For graphs with minimum degree at least 2, the difference involves a root and logarithmic terms.

In general, the difference is bounded by a function of the independence and clique numbers.

Abstract

A 2-hued coloring of a graph $G$ (also known as conditional $(k, 2)$-coloring and dynamic coloring) is a coloring such that for every vertex $v\in V(G)$ of degree at least $2$, the neighbors of $v$ receive at least $2$ colors.
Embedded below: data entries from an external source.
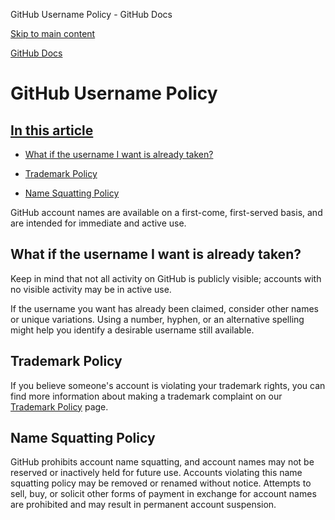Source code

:GitHub Username Policy - GitHub Docs

[Skip to main content](#main-content)

[](/en)[GitHub Docs](/en)

GitHub Username Policy
==========

[In this article](/github/site-policy/github-username-policy#in-this-article)
----------

* [What if the username I want is already taken?](#what-if-the-username-i-want-is-already-taken)

* [Trademark Policy](#trademark-policy)

* [Name Squatting Policy](#name-squatting-policy)

GitHub account names are available on a first-come, first-served basis, and are intended for immediate and active use.

[](#what-if-the-username-i-want-is-already-taken)What if the username I want is already taken?
----------

Keep in mind that not all activity on GitHub is publicly visible; accounts with no visible activity may be in active use.

If the username you want has already been claimed, consider other names or unique variations. Using a number, hyphen, or an alternative spelling might help you identify a desirable username still available.

[](#trademark-policy)Trademark Policy
----------

If you believe someone's account is violating your trademark rights, you can find more information about making a trademark complaint on our [Trademark Policy](/en/articles/github-trademark-policy) page.

[](#name-squatting-policy)Name Squatting Policy
----------

GitHub prohibits account name squatting, and account names may not be reserved or inactively held for future use. Accounts violating this name squatting policy may be removed or renamed without notice. Attempts to sell, buy, or solicit other forms of payment in exchange for account names are prohibited and may result in permanent account suspension.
The smallest integer $k$ such that $G$ has a 2-hued coloring with $ k $ colors, is called the {\it 2-hued chromatic number} of $G$ and denoted by $\chi_2(G)$. In this paper, we will show that if $G$ is a regular graph, then $ \chi_{2}(G)- \chi(G) \leq 2 \log _{2}(\alpha(G)) +\mathcal{O}(1) $ and if $G$ is a graph and $\delta(G)\geq 2$, then $ \chi_{2}(G)- \chi(G) \leq 1+\lceil \sqrt[\delta -1]{4\Delta^{2}} \rceil ( 1+ \log _{\frac{2\Delta(G)}{2\Delta(G)-\delta(G)}} (\alpha(G)) ) $ and in general case if $G$ is a graph, then $ \chi_{2}(G)- \chi(G) \leq 2+ \min \lbrace \alpha^{\prime}(G),\frac{\alpha(G)+\omega(G)}{2}\rbrace $.